(Excerpts from a dataset)
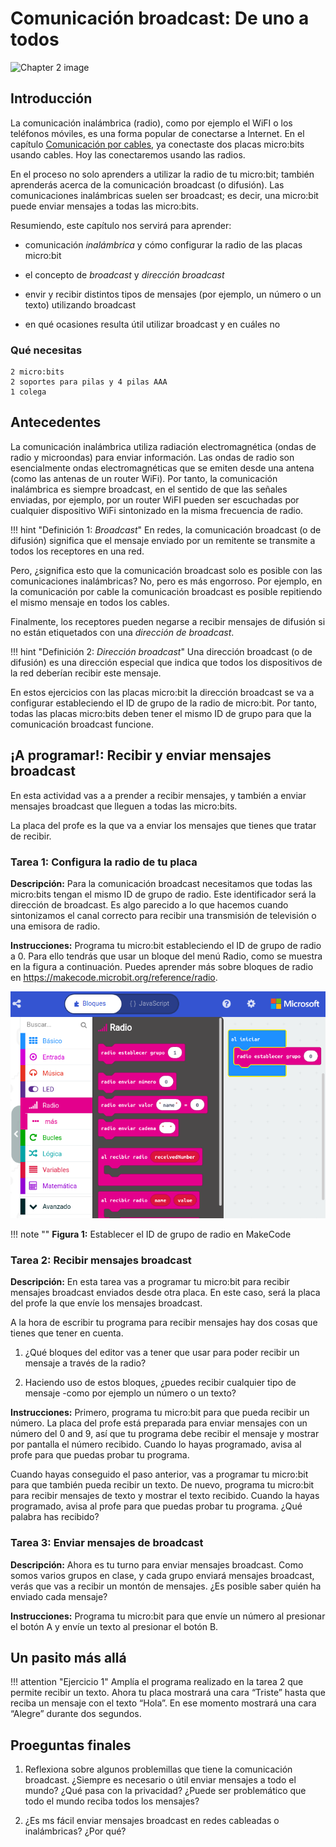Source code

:Comunicación broadcast: De uno a todos
======================================

![Chapter 2 image](chapter2.png)

Introducción
------------

La comunicación inalámbrica (radio), como por ejemplo el WiFI o los teléfonos móviles, es una forma popular de conectarse a Internet. En el capítulo [Comunicación por cables](../wiredcommunication/wiredcommunication.md), ya conectaste dos placas micro:bits usando cables. Hoy las conectaremos usando las radios.

En el proceso no solo aprenders a utilizar la radio de tu micro:bit; también aprenderás acerca de la comunicación broadcast (o difusión).  Las comunicaciones inalámbricas suelen ser broadcast; es decir, una micro:bit puede enviar mensajes a todas las micro:bits. 

Resumiendo, este capítulo nos servirá para aprender:

- comunicación *inalámbrica* y cómo configurar la radio de las placas micro:bit

- el concepto de *broadcast* y *dirección broadcast*

- envir y recibir distintos tipos de mensajes (por ejemplo, un número o un texto) utilizando broadcast

- en qué ocasiones resulta útil utilizar broadcast y en cuáles no

### Qué necesitas

    2 micro:bits
    2 soportes para pilas y 4 pilas AAA
    1 colega

Antecedentes
------------

La comunicación inalámbrica utiliza radiación electromagnética (ondas de radio y microondas) para enviar información. Las ondas de radio son esencialmente ondas electromagnéticas que se emiten desde una antena (como las antenas de un router WiFi). Por tanto, la comunicación inalámbrica es siempre broadcast, en el sentido de que las señales enviadas, por ejemplo, por un router WiFI pueden ser escuchadas por cualquier dispositivo WiFi sintonizado en la misma frecuencia de radio.

!!! hint "Definición 1: _Broadcast_"
	En redes, la comunicación broadcast (o de difusión) significa que el mensaje enviado por un remitente se transmite a todos los receptores en una red.

Pero, ¿significa esto que la comunicación broadcast solo es posible con las comunicaciones inalámbricas? No, pero es más engorroso. Por ejemplo, en la comunicación por cable la comunicación broadcast es posible repitiendo el mismo mensaje en todos los cables.

Finalmente, los receptores pueden negarse a recibir mensajes de difusión si no están etiquetados con una *dirección de broadcast*.

!!! hint "Definición 2: _Dirección broadcast_"
	Una dirección broadcast (o de difusión) es una dirección especial que indica que todos los dispositivos de la red deberían recibir este mensaje.

En estos ejercicios con las placas micro:bit la dirección broadcast se va a configurar estableciendo el ID de grupo de la radio de micro:bit. Por tanto, todas las placas micro:bits deben tener el mismo ID de grupo para que la comunicación broadcast funcione. 


¡A programar!: Recibir y enviar mensajes broadcast
--------------------------------------------------

En esta actividad vas a a prender a recibir mensajes, y también a enviar mensajes broadcast que lleguen a todas las micro:bits.

La placa del profe es la que va a enviar los mensajes que tienes que tratar de recibir. 

### Tarea 1: Configura la radio de tu placa

**Descripción:** Para la comunicación broadcast necesitamos que todas las micro:bits tengan el mismo ID de grupo de radio. Este identificador será la dirección de broadcast. Es algo parecido a lo que hacemos cuando sintonizamos el canal correcto para recibir una transmisión de televisión o una emisora de radio.

**Instrucciones:** Programa tu micro:bit estableciendo el ID de grupo de radio a 0. Para ello tendrás que usar un bloque del menú Radio, como se muestra en la figura a continuación. Puedes aprender más sobre bloques de radio en <https://makecode.microbit.org/reference/radio>.


![Establecer el ID de grupo de radio en MakeCode.](RadioSetGroup_Es.png)

!!! note ""
	**Figura 1:** Establecer el ID de grupo de radio en MakeCode


### Tarea 2: Recibir mensajes broadcast

**Descripción:** En esta tarea vas a programar tu micro:bit para recibir mensajes broadcast enviados desde otra placa. En este caso, será la placa del profe la que envíe los mensajes broadcast.

A la hora de escribir tu programa para recibir mensajes hay dos cosas que tienes que tener en cuenta.

1. ¿Qué bloques del editor vas a tener que usar para poder recibir un mensaje a través de la radio?

2. Haciendo uso de estos bloques, ¿puedes recibir cualquier tipo de mensaje -como por ejemplo un número o un texto?

**Instrucciones:** Primero, programa tu micro:bit para que pueda recibir un número. La placa del profe está preparada para enviar mensajes con un número del 0 and 9, así que tu programa debe recibir el mensaje y mostrar por pantalla el número recibido. Cuando lo hayas programado, avisa al profe para que puedas probar tu programa.

Cuando hayas conseguido el paso anterior, vas a programar tu micro:bit para que también pueda recibir un texto. De nuevo, programa tu micro:bit para recibir mensajes de texto y mostrar el texto recibido. Cuando la hayas programado, avisa al profe para que puedas probar tu programa. ¿Qué palabra has recibido?

### Tarea 3: Enviar mensajes de broadcast

**Descripción:** Ahora es tu turno para enviar mensajes broadcast. Como somos varios grupos en clase, y cada grupo enviará mensajes broadcast, verás que vas a recibir un montón de mensajes. ¿Es posible saber quién ha enviado cada mensaje?

**Instrucciones:** Programa tu micro:bit para que envíe un número al presionar el botón A y envíe un texto al presionar el botón B. 

Un pasito más allá
------------------

!!! attention "Ejercicio 1"
	Amplía el programa realizado en la tarea 2 que permite recibir un texto. Ahora tu placa mostrará una cara “Triste” hasta que reciba un mensaje con el texto “Hola”. En ese momento mostrará una cara “Alegre” durante dos segundos.

	
Proeguntas finales
------------------

1. Reflexiona sobre algunos problemillas que tiene la comunicación broadcast. ¿Siempre es necesario o útil enviar mensajes a todo el mundo? ¿Qué pasa con la privacidad? ¿Puede ser problemático que todo el mundo reciba todos los mensajes?

2. ¿Es ms fácil enviar mensajes broadcast en redes cableadas o inalámbricas? ¿Por qué?

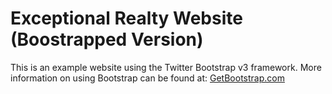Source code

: # Exceptional Realty Website (Boostrapped Version)

This is an example website using the Twitter Bootstrap v3 framework. More information on using Bootstrap can be found at:
[GetBootstrap.com](htt;://getbootstrap.com)
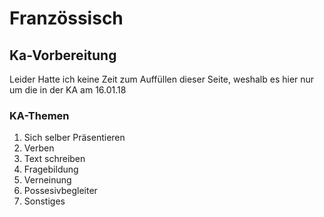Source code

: # Französsisch
## Ka-Vorbereitung
Leider Hatte ich keine Zeit zum Auffüllen dieser Seite, weshalb es hier nur um die in der KA am 16.01.18

### KA-Themen
<ol> 
  <li>Sich selber Präsentieren</li>
  <li>Verben</li>
  <li>Text schreiben</li>
  <li>Fragebildung</li>
  <li>Verneinung</li>
  <li>Possesivbegleiter</li>
  <li>Sonstiges</li>
  </ol>
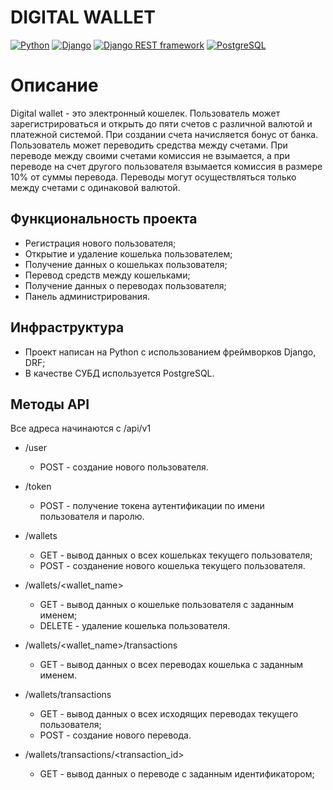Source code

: #  DIGITAL WALLET
 
[![Python](https://img.shields.io/badge/-Python-464646?style=flat-square&logo=Python)](https://www.python.org/)
[![Django](https://img.shields.io/badge/-Django-464646?style=flat-square&logo=Django)](https://www.djangoproject.com/)
[![Django REST framework](https://img.shields.io/badge/-Django%20REST%20Framework-464646?style=flat-square&logo=Django%20REST%20Framework)](https://www.django-rest-framework.org/)
[![PostgreSQL](https://img.shields.io/badge/-PostgreSQL-464646?style=flat-square&logo=PostgreSQL)](https://www.postgresql.org/)

# Описание
Digital wallet - это электронный кошелек. Пользователь может зарегистрироваться и открыть до пяти счетов с различной валютой и платежной системой. При создании счета начисляется бонус от банка. Пользователь может переводить средства между счетами. При переводе между своими счетами комиссия не взымается, а при переводе на счет другого пользователя взымается комиссия в размере 10% от суммы перевода. Переводы могут осуществляться только между счетами с одинаковой валютой.

## Функциональность проекта
- Регистрация нового пользователя;
- Открытие и удаление кошелька пользователем;
- Получение данных о кошельках пользователя;
- Перевод средств между кошельками;
- Получение данных о переводах пользователя;
- Панель администрирования.

## Инфраструктура
- Проект написан на Python c использованием фреймворков Django, DRF;
- В качестве СУБД используется PostgreSQL.

## Методы API
Все адреса начинаются с /api/v1

- /user
    - POST - создание нового пользователя.

- /token
    - POST - получение токена аутентификации по имени пользователя и паролю.
      
- /wallets
    - GET - вывод данных о всех кошельках текущего пользователя;
    - POST - созданение нового кошелька текущего пользователя.

- /wallets/<wallet_name>
    - GET - вывод данных о кошельке пользователя с заданным именем;
    - DELETE - удаление кошелька пользователя.

- /wallets/<wallet_name>/transactions
    - GET - вывод данных о всех переводах кошелька с заданным именем.

- /wallets/transactions
    - GET - вывод данных о всех исходящих переводах текущего пользователя;
    - POST - создание нового перевода.

- /wallets/transactions/<transaction_id>
    - GET - вывод данных о переводе с заданным идентификатором;
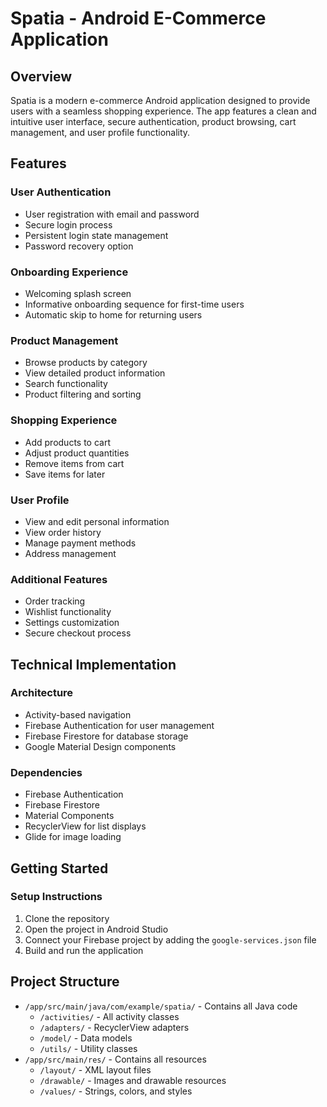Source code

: # Spatia - Android E-Commerce Application

## Overview
Spatia is a modern e-commerce Android application designed to provide users with a seamless shopping experience. The app features a clean and intuitive user interface, secure authentication, product browsing, cart management, and user profile functionality.

## Features

### User Authentication
- User registration with email and password
- Secure login process
- Persistent login state management
- Password recovery option

### Onboarding Experience
- Welcoming splash screen
- Informative onboarding sequence for first-time users
- Automatic skip to home for returning users

### Product Management
- Browse products by category
- View detailed product information
- Search functionality
- Product filtering and sorting

### Shopping Experience
- Add products to cart
- Adjust product quantities
- Remove items from cart
- Save items for later

### User Profile
- View and edit personal information
- View order history
- Manage payment methods
- Address management

### Additional Features
- Order tracking
- Wishlist functionality
- Settings customization
- Secure checkout process

## Technical Implementation

### Architecture
- Activity-based navigation
- Firebase Authentication for user management
- Firebase Firestore for database storage
- Google Material Design components

### Dependencies
- Firebase Authentication
- Firebase Firestore
- Material Components
- RecyclerView for list displays
- Glide for image loading

## Getting Started

### Setup Instructions
1. Clone the repository
2. Open the project in Android Studio
3. Connect your Firebase project by adding the `google-services.json` file
4. Build and run the application

## Project Structure
- `/app/src/main/java/com/example/spatia/` - Contains all Java code
  - `/activities/` - All activity classes
  - `/adapters/` - RecyclerView adapters
  - `/model/` - Data models
  - `/utils/` - Utility classes
- `/app/src/main/res/` - Contains all resources
  - `/layout/` - XML layout files
  - `/drawable/` - Images and drawable resources
  - `/values/` - Strings, colors, and styles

### Directions for this task
What are the lines of the data above that include the string "всех"? Copy them.

### Task answer
    - GET - вывод данных о всех кошельках текущего пользователя;
    - GET - вывод данных о всех переводах кошелька с заданным именем.
    - GET - вывод данных о всех исходящих переводах текущего пользователя;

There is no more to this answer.